What is needed >> Search the entries for the word "application" and copy each line that has it.
Given data START
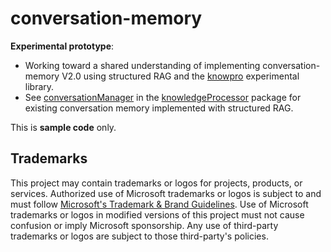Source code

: # conversation-memory

**Experimental prototype**:

- Working toward a shared understanding of implementing conversation-memory V2.0 using structured RAG and the [knowpro](../../knowPro) experimental library.
- See [conversationManager](../../knowledgeProcessor/src/conversation/conversationManager.ts) in the [knowledgeProcessor](../../knowledgeProcessor) package for existing conversation memory implemented with structured RAG.

This is **sample code** only.

## Trademarks

This project may contain trademarks or logos for projects, products, or services. Authorized use of Microsoft
trademarks or logos is subject to and must follow
[Microsoft's Trademark & Brand Guidelines](https://www.microsoft.com/en-us/legal/intellectualproperty/trademarks/usage/general).
Use of Microsoft trademarks or logos in modified versions of this project must not cause confusion or imply Microsoft sponsorship.
Any use of third-party trademarks or logos are subject to those third-party's policies.
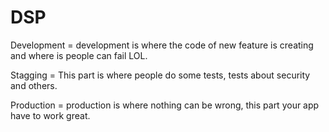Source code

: # DSP

Development = development is where the code of new feature is creating and where is people can fail LOL.

Stagging = This part is where people do some tests, tests about security and others.

Production = production is where nothing can be wrong, this part your app have to work great. 
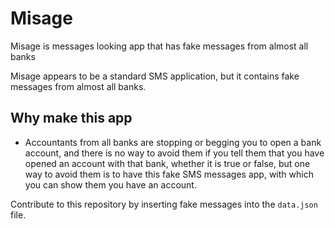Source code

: # Misage

Misage is messages looking app that has fake messages from almost all banks

Misage appears to be a standard SMS application, but it contains fake messages from almost all banks.

## Why make this app
- Accountants from all banks are stopping or begging you to open a bank account, and there is no way to avoid them if you tell them that you have opened an account with that bank, whether it is true or false, but one way to avoid them is to have this fake SMS messages app, with which you can show them you have an account.

Contribute to this repository by inserting fake messages into the `data.json` file.
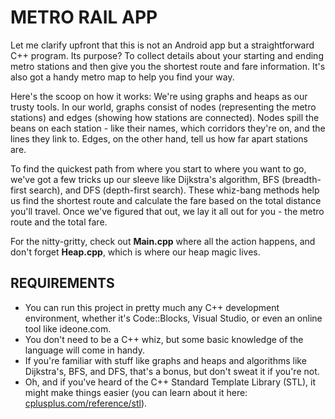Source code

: # METRO RAIL APP

Let me clarify upfront that this is not an Android app but a straightforward C++ program. Its purpose? To collect details about your starting and ending metro stations and then give you the shortest route and fare information. It's also got a handy metro map to help you find your way.

Here's the scoop on how it works: We're using graphs and heaps as our trusty tools. In our world, graphs consist of nodes (representing the metro stations) and edges (showing how stations are connected). Nodes spill the beans on each station - like their names, which corridors they're on, and the lines they link to. Edges, on the other hand, tell us how far apart stations are.

To find the quickest path from where you start to where you want to go, we've got a few tricks up our sleeve like Dijkstra's algorithm, BFS (breadth-first search), and DFS (depth-first search). These whiz-bang methods help us find the shortest route and calculate the fare based on the total distance you'll travel. Once we've figured that out, we lay it all out for you - the metro route and the total fare.

For the nitty-gritty, check out **Main.cpp** where all the action happens, and don't forget **Heap.cpp**, which is where our heap magic lives.

## REQUIREMENTS

- You can run this project in pretty much any C++ development environment, whether it's Code::Blocks, Visual Studio, or even an online tool like ideone.com.
- You don't need to be a C++ whiz, but some basic knowledge of the language will come in handy.
- If you're familiar with stuff like graphs and heaps and algorithms like Dijkstra's, BFS, and DFS, that's a bonus, but don't sweat it if you're not.
- Oh, and if you've heard of the C++ Standard Template Library (STL), it might make things easier (you can learn about it here: [cplusplus.com/reference/stl](http://www.cplusplus.com/reference/stl/)).
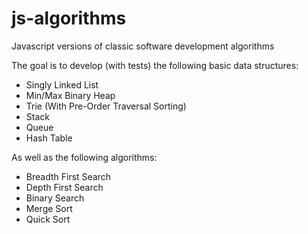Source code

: js-algorithms
=============

Javascript versions of classic software development algorithms

The goal is to develop (with tests) the following basic data structures:

* Singly Linked List
* Min/Max Binary Heap
* Trie (With Pre-Order Traversal Sorting)
* Stack
* Queue
* Hash Table

As well as the following algorithms:

* Breadth First Search
* Depth First Search
* Binary Search
* Merge Sort
* Quick Sort
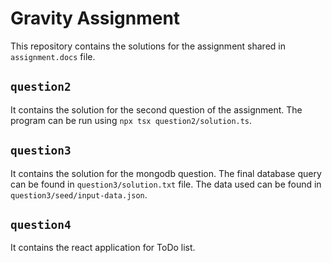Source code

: # Gravity Assignment

This repository contains the solutions for the assignment shared in `assignment.docs` file.

## `question2`

It contains the solution for the second question of the assignment. The program can be run using `npx tsx question2/solution.ts`.

## `question3`

It contains the solution for the mongodb question. The final database query can be found in `question3/solution.txt` file. The data used can be found in `question3/seed/input-data.json`.

## `question4`

It contains the react application for ToDo list.

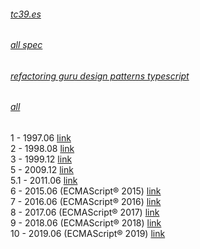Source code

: ###### [tc39.es](https://tc39.es/) 
###### [all spec](https://www.ecma-international.org/publications/standards/Ecma-262-arch.htm)
###### [refactoring guru design patterns typescript](https://github.com/RefactoringGuru/design-patterns-typescript)
###### [all](https://www.ecma-international.org/publications/standards/Ecma-262-arch.htm)
1 - 1997.06 [link](https://www.ecma-international.org/publications/files/ECMA-ST-ARCH/ECMA-262,%201st%20edition,%20June%201997.pdf) <br/>
2 - 1998.08 [link](https://www.ecma-international.org/publications/files/ECMA-ST-ARCH/ECMA-262,%202nd%20edition,%20August%201998.pdf) <br/>
3 - 1999.12 [link](https://www.ecma-international.org/publications/files/ECMA-ST-ARCH/ECMA-262,%203rd%20edition,%20December%201999.pdf) <br/>
5 - 2009.12 [link](https://www.ecma-international.org/publications/files/ECMA-ST-ARCH/ECMA-262%205th%20edition%20December%202009.pdf) <br/>
5.1 - 2011.06 [link](https://www.ecma-international.org/publications/files/ECMA-ST-ARCH/ECMA-262%205.1%20edition%20June%202011.pdf) <br/>
6 - 2015.06 (ECMAScript® 2015) [link](https://www.ecma-international.org/publications/files/ECMA-ST-ARCH/ECMA-262%206th%20edition%20June%202015.pdf) <br/>
7 - 2016.06 (ECMAScript® 2016) [link](https://www.ecma-international.org/publications/files/ECMA-ST-ARCH/ECMA-262%207th%20edition%20June%202016.pdf) <br/>
8 - 2017.06 (ECMAScript® 2017) [link](https://www.ecma-international.org/publications/files/ECMA-ST-ARCH/ECMA-262%208th%20edition%20June%202017.pdf) <br/>
9 - 2018.06 (ECMAScript® 2018) [link](https://www.ecma-international.org/publications/files/ECMA-ST-ARCH/ECMA-262%209th%20edition%20June%202018.pdf) <br/>
10 - 2019.06 (ECMAScript® 2019) [link](https://www.ecma-international.org/publications/files/ECMA-ST-ARCH/ECMA-262%2010th%20edition%20June%202019.pdf) <br/>
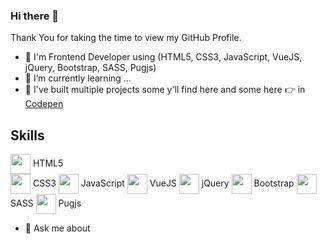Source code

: ### Hi there 👋

Thank You for taking the time to view my GitHub Profile.

- 🔭 I'm Frontend Developer using (HTML5, CSS3, JavaScript, VueJS, jQuery, Bootstrap, SASS, Pugjs)
- 🌱 I’m currently learning ...
- 👯 I've built multiple projects some y'll find here and some here 👉 in [Codepen](https://codepen.io/mogoodia)
## Skills
  <img width = '32px' align= 'center' src="https://raw.githubusercontent.com/rahulbanerjee26/githubAboutMeGenerator/main/icons/html.svg"/> HTML5 <br/><img width = '32px' align= 'center' src="https://raw.githubusercontent.com/rahulbanerjee26/githubAboutMeGenerator/main/icons/css.svg"/> CSS3 <img width = '32px' align= 'center' src="https://raw.githubusercontent.com/rahulbanerjee26/githubAboutMeGenerator/main/icons/javascript.svg"/> JavaScript <img width = '32px' align= 'center' src="https://raw.githubusercontent.com/rahulbanerjee26/githubAboutMeGenerator/main/icons/vuejs.svg"/> VueJS     <img width = '32px' align= 'center' src="https://seeklogo.com/images/J/jquery-logo-CFE6ECE363-seeklogo.com.png"/> jQuery <img width = '32px' align= 'center' src="https://raw.githubusercontent.com/rahulbanerjee26/githubAboutMeGenerator/main/icons/bootstrap.svg"/> Bootstrap <img width = '32px' align= 'center' src="https://raw.githubusercontent.com/rahulbanerjee26/githubAboutMeGenerator/main/icons/sass.svg"/> SASS <img width = '32px' align= 'center' src="https://raw.githubusercontent.com/rahulbanerjee26/githubAboutMeGenerator/main/icons/pug.svg"/> Pugjs 
- 💬 Ask me about 
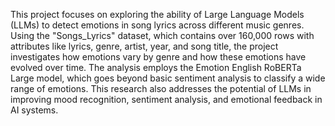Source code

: This project focuses on exploring the ability of Large Language Models (LLMs) to detect emotions in song lyrics across different music genres. Using the "Songs_Lyrics" dataset, which contains over 160,000 rows with attributes like lyrics, genre, artist, year, and song title, the project investigates how emotions vary by genre and how these emotions have evolved over time. The analysis employs the Emotion English RoBERTa Large model, which goes beyond basic sentiment analysis to classify a wide range of emotions. This research also addresses the potential of LLMs in improving mood recognition, sentiment analysis, and emotional feedback in AI systems.
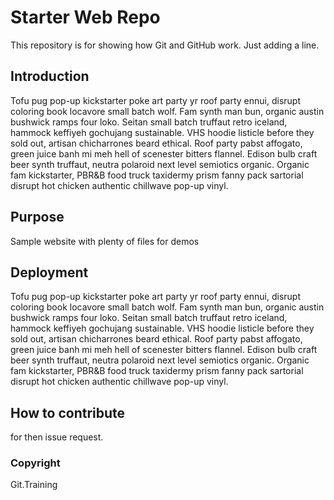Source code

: # Starter Web Repo

This repository is for showing how Git and GitHub work. Just adding a line.

## Introduction

Tofu pug pop-up kickstarter poke art party yr roof party ennui, disrupt coloring book locavore small batch wolf. Fam synth man bun, organic austin bushwick ramps four loko. Seitan small batch truffaut retro iceland, hammock keffiyeh gochujang sustainable. VHS hoodie listicle before they sold out, artisan chicharrones beard ethical. Roof party pabst affogato, green juice banh mi meh hell of scenester bitters flannel. Edison bulb craft beer synth truffaut, neutra polaroid next level semiotics organic. Organic fam kickstarter, PBR&B food truck taxidermy prism fanny pack sartorial disrupt hot chicken authentic chillwave pop-up vinyl.

## Purpose

Sample website with plenty of files for demos

## Deployment

Tofu pug pop-up kickstarter poke art party yr roof party ennui, disrupt coloring book locavore small batch wolf. Fam synth man bun, organic austin bushwick ramps four loko. Seitan small batch truffaut retro iceland, hammock keffiyeh gochujang sustainable. VHS hoodie listicle before they sold out, artisan chicharrones beard ethical. Roof party pabst affogato, green juice banh mi meh hell of scenester bitters flannel. Edison bulb craft beer synth truffaut, neutra polaroid next level semiotics organic. Organic fam kickstarter, PBR&B food truck taxidermy prism fanny pack sartorial disrupt hot chicken authentic chillwave pop-up vinyl.

## How to contribute

for then issue request.

### Copyright

Git.Training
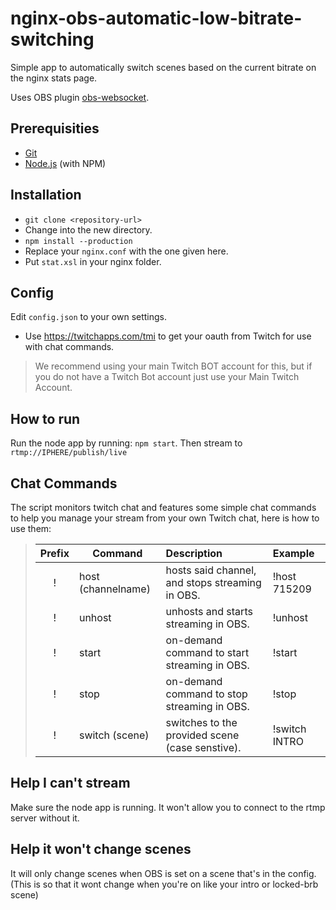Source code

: 

# nginx-obs-automatic-low-bitrate-switching

Simple app to automatically switch scenes based on the current bitrate on the nginx stats page.

Uses OBS plugin <a href="https://github.com/Palakis/obs-websocket">obs-websocket</a>.

## Prerequisities

- [Git](http://git-scm.com/)
- [Node.js](http://nodejs.org/) (with NPM)

## Installation

- `git clone <repository-url>`
- Change into the new directory.
- `npm install --production`
- Replace your `nginx.conf` with the one given here.
- Put `stat.xsl` in your nginx folder.

## Config

Edit `config.json` to your own settings.
 - Use https://twitchapps.com/tmi to get your oauth from Twitch for use with chat commands.
> We recommend using your main Twitch BOT account for this, but if you do not have a Twitch Bot account just use your Main Twitch Account.

## How to run

Run the node app by running: `npm start`. Then stream to `rtmp://IPHERE/publish/live`

## Chat Commands

The script monitors twitch chat and features some simple chat commands to help you manage your stream from your own Twitch chat, here is how to use them:

>| Prefix  | Command        | Description          | Example  |
>|:-------:| ------------- |:-------------| :----------------------|
>| !       | host (channelname) | hosts said channel, and stops streaming in OBS. | !host 715209 |
>| !       | unhost      | unhosts and starts streaming in OBS.      |   !unhost  |
>| !       | start | on-demand command to start streaming in OBS.      |    !start |
>| !       | stop | on-demand command to stop streaming in OBS.      |    !stop |
>| !       | switch (scene) | switches to the provided scene (case senstive).      |    !switch INTRO|

## Help I can't stream

Make sure the node app is running. It won't allow you to connect to the rtmp server without it.

## Help it won't change scenes

It will only change scenes when OBS is set on a scene that's in the config.  
(This is so that it wont change when you're on like your intro or locked-brb scene)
Given data END
Response to this task >>
Misage appears to be a standard SMS application, but it contains fake messages from almost all banks.
It contains the react application for ToDo list.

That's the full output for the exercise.